The following was received in an e-mail from a Brazilian teacher with polio. All leg-brace devotees, pretenders and wannabes would do well to remember the harsh realities of being severely disabled and in leg-braces: it is clearly no fun.

I'm a Brazilian teacher, and I was surfing in the net to find new kinds of calipers, and I found your site. Since you ask what the disabled think about your site, I would give my opinion too.

I'm severely disabled by polio since I was 6 months of age. I have all my life weared bilateral leg callipers and crutches, high sole left, short spinal attachment. They are "part of me" and I learned very early to accept those devices as the only manner I have had to walk. I don't think the so called "devotees" are somewhat bad people, perhaps this is a special manner to love.  

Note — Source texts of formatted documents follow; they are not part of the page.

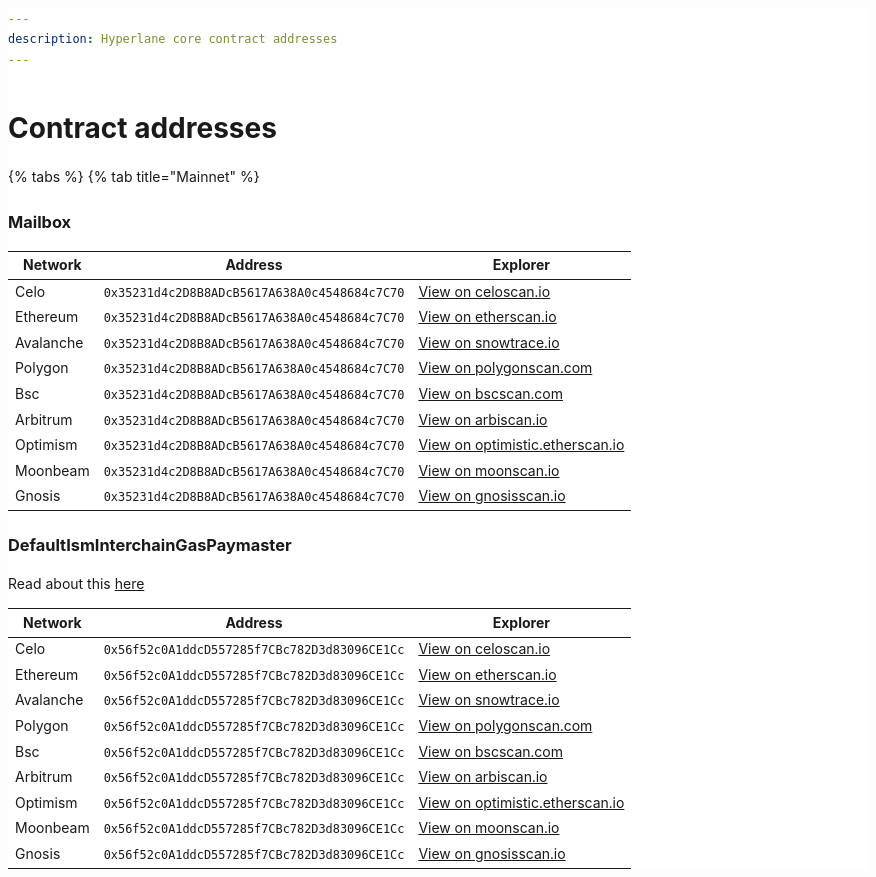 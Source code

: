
```yaml
---
description: Hyperlane core contract addresses
---
```


# Contract addresses

{% tabs %}
{% tab title="Mainnet" %}
### Mailbox

| Network   | Address                                      | Explorer                                                                                                              |
| --------- | -------------------------------------------- | --------------------------------------------------------------------------------------------------------------------- |
| Celo      | `0x35231d4c2D8B8ADcB5617A638A0c4548684c7C70` | [View on celoscan.io](https://celoscan.io/address/0x35231d4c2D8B8ADcB5617A638A0c4548684c7C70)                         |
| Ethereum  | `0x35231d4c2D8B8ADcB5617A638A0c4548684c7C70` | [View on etherscan.io](https://etherscan.io/address/0x35231d4c2D8B8ADcB5617A638A0c4548684c7C70)                       |
| Avalanche | `0x35231d4c2D8B8ADcB5617A638A0c4548684c7C70` | [View on snowtrace.io](https://snowtrace.io/address/0x35231d4c2D8B8ADcB5617A638A0c4548684c7C70)                       |
| Polygon   | `0x35231d4c2D8B8ADcB5617A638A0c4548684c7C70` | [View on polygonscan.com](https://polygonscan.com/address/0x35231d4c2D8B8ADcB5617A638A0c4548684c7C70)                 |
| Bsc       | `0x35231d4c2D8B8ADcB5617A638A0c4548684c7C70` | [View on bscscan.com](https://bscscan.com/address/0x35231d4c2D8B8ADcB5617A638A0c4548684c7C70)                         |
| Arbitrum  | `0x35231d4c2D8B8ADcB5617A638A0c4548684c7C70` | [View on arbiscan.io](https://arbiscan.io/address/0x35231d4c2D8B8ADcB5617A638A0c4548684c7C70)                         |
| Optimism  | `0x35231d4c2D8B8ADcB5617A638A0c4548684c7C70` | [View on optimistic.etherscan.io](https://optimistic.etherscan.io/address/0x35231d4c2D8B8ADcB5617A638A0c4548684c7C70) |
| Moonbeam  | `0x35231d4c2D8B8ADcB5617A638A0c4548684c7C70` | [View on moonscan.io](https://moonscan.io/address/0x35231d4c2D8B8ADcB5617A638A0c4548684c7C70)                         |
| Gnosis    | `0x35231d4c2D8B8ADcB5617A638A0c4548684c7C70` | [View on gnosisscan.io](https://gnosisscan.io/address/0x35231d4c2D8B8ADcB5617A638A0c4548684c7C70)                     |

### DefaultIsmInterchainGasPaymaster

Read about this [here](../build-with-hyperlane/guides/paying-for-interchain-gas/which-igp-to-use-and-understanding-gas-amounts.md#when-using-the-default-ism-for-most-applications)

| Network   | Address                                      | Explorer                                                                                                              |
| --------- | -------------------------------------------- | --------------------------------------------------------------------------------------------------------------------- |
| Celo      | `0x56f52c0A1ddcD557285f7CBc782D3d83096CE1Cc` | [View on celoscan.io](https://celoscan.io/address/0x56f52c0A1ddcD557285f7CBc782D3d83096CE1Cc)                         |
| Ethereum  | `0x56f52c0A1ddcD557285f7CBc782D3d83096CE1Cc` | [View on etherscan.io](https://etherscan.io/address/0x56f52c0A1ddcD557285f7CBc782D3d83096CE1Cc)                       |
| Avalanche | `0x56f52c0A1ddcD557285f7CBc782D3d83096CE1Cc` | [View on snowtrace.io](https://snowtrace.io/address/0x56f52c0A1ddcD557285f7CBc782D3d83096CE1Cc)                       |
| Polygon   | `0x56f52c0A1ddcD557285f7CBc782D3d83096CE1Cc` | [View on polygonscan.com](https://polygonscan.com/address/0x56f52c0A1ddcD557285f7CBc782D3d83096CE1Cc)                 |
| Bsc       | `0x56f52c0A1ddcD557285f7CBc782D3d83096CE1Cc` | [View on bscscan.com](https://bscscan.com/address/0x56f52c0A1ddcD557285f7CBc782D3d83096CE1Cc)                         |
| Arbitrum  | `0x56f52c0A1ddcD557285f7CBc782D3d83096CE1Cc` | [View on arbiscan.io](https://arbiscan.io/address/0x56f52c0A1ddcD557285f7CBc782D3d83096CE1Cc)                         |
| Optimism  | `0x56f52c0A1ddcD557285f7CBc782D3d83096CE1Cc` | [View on optimistic.etherscan.io](https://optimistic.etherscan.io/address/0x56f52c0A1ddcD557285f7CBc782D3d83096CE1Cc) |
| Moonbeam  | `0x56f52c0A1ddcD557285f7CBc782D3d83096CE1Cc` | [View on moonscan.io](https://moonscan.io/address/0x56f52c0A1ddcD557285f7CBc782D3d83096CE1Cc)                         |
| Gnosis    | `0x56f52c0A1ddcD557285f7CBc782D3d83096CE1Cc` | [View on gnosisscan.io](https://gnosisscan.io/address/0x56f52c0A1ddcD557285f7CBc782D3d83096CE1Cc)                     |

But I would say something about people who like to wear legbraces without need of them. There is another side of the thing. You can only understand this if you had the experience...

Age 5: to understand that you will NEVER run as the other kids.
Age 6: to understand that your legs will NOT be stronger as they are.
Age 7: to understand that crutches are your really legs.
Age 8: to learn to accept that you are a heavy body for your mother with your useless legs
Age 9: to accept that you are really different of the other children and that the other kids think your name is "the crippled boy".
Age 10: to have to accept the frequent falls.
Age 11: to accept to stay 3 months in wheelchair since you have broken your left arm.
Age 12: to have to accept that back pains are part of your life.
Age 13: to have to accept that you will not be higher as 1.63m due your paralized legs and spinal curvature.
Age 14: to have to accept to live with the doubt, if someone loves you... or someone has PITY on you.

Dear friend, I would have LOTS of things to say but this is enough to say what I mean:

    - to be a disabled child is NOT easy,
    - to be an crippled teen is VERY difficultt,
    - to be an adult with signs of post-polio syndrome is very distressing.

I think, this is the "other" side of legbraces. I think you know that, but I don't know if the "devotees" know that.